---------- RECORDS FOR THE TASK

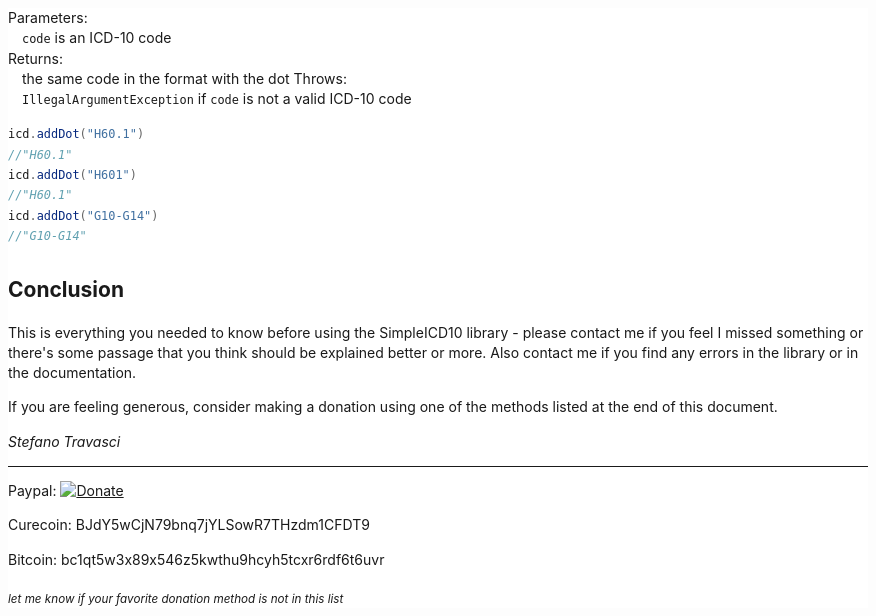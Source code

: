 Parameters:  
&ensp;&ensp;`code` is an ICD-10 code  
Returns:  
&ensp;&ensp;the same code in the format with the dot
Throws:  
&ensp;&ensp;`IllegalArgumentException` if `code` is not a valid ICD-10 code
```Java
icd.addDot("H60.1")
//"H60.1"
icd.addDot("H601")
//"H60.1"
icd.addDot("G10-G14")
//"G10-G14"
```
## Conclusion
This is everything you needed to know before using the SimpleICD10 library - please contact me if you feel I missed something or there's some passage that you think should be explained better or more. Also contact me if you find any errors in the library or in the documentation.  

If you are feeling generous, consider making a donation using one of the methods listed at the end of this document.

*Stefano Travasci*

---

Paypal: [![Donate](https://www.paypalobjects.com/en_US/IT/i/btn/btn_donateCC_LG.gif)](https://www.paypal.com/donate?hosted_button_id=9HMMFAZE248VN)

Curecoin: BJdY5wCjN79bnq7jYLSowR7THzdm1CFDT9

Bitcoin: bc1qt5w3x89x546z5kwthu9hcyh5tcxr6rdf6t6uvr

<sub>*let me know if your favorite donation method is not in this list*</sub>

--------------------

When copying the entries above, keep each word as it is and exclude any image.

Source code

: Parameters:  
&ensp;&ensp;`code` is an ICD-10 code  
Returns:  
&ensp;&ensp;the same code in the format with the dot
Throws:  
&ensp;&ensp;`IllegalArgumentException` if `code` is not a valid ICD-10 code
```Java
icd.addDot("H60.1")
//"H60.1"
icd.addDot("H601")
//"H60.1"
icd.addDot("G10-G14")
//"G10-G14"
```
## Conclusion
This is everything you needed to know before using the SimpleICD10 library - please contact me if you feel I missed something or there's some passage that you think should be explained better or more. Also contact me if you find any errors in the library or in the documentation.  

If you are feeling generous, consider making a donation using one of the methods listed at the end of this document.

*Stefano Travasci*

---

Paypal: [![Donate](https://www.paypalobjects.com/en_US/IT/i/btn/btn_donateCC_LG.gif)](https://www.paypal.com/donate?hosted_button_id=9HMMFAZE248VN)

Curecoin: BJdY5wCjN79bnq7jYLSowR7THzdm1CFDT9

Bitcoin: bc1qt5w3x89x546z5kwthu9hcyh5tcxr6rdf6t6uvr

<sub>*let me know if your favorite donation method is not in this list*</sub>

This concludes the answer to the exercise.